# Exercise goal
Please count the lines in the entries below that include the word "массиве", and give only the number.

**** Extracted records ****

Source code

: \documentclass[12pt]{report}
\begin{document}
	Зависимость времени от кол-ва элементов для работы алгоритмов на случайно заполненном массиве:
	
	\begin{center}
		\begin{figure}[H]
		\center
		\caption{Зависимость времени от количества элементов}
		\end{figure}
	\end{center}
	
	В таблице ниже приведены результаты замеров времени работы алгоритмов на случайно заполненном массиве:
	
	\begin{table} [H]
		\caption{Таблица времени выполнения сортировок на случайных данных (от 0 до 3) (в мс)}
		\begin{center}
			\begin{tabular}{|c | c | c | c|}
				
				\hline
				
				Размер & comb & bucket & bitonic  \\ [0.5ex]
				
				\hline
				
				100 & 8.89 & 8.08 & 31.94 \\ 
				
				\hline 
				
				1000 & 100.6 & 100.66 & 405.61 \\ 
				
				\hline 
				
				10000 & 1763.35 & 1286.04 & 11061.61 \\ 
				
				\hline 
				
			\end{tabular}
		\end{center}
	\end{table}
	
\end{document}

****

# Task answer
2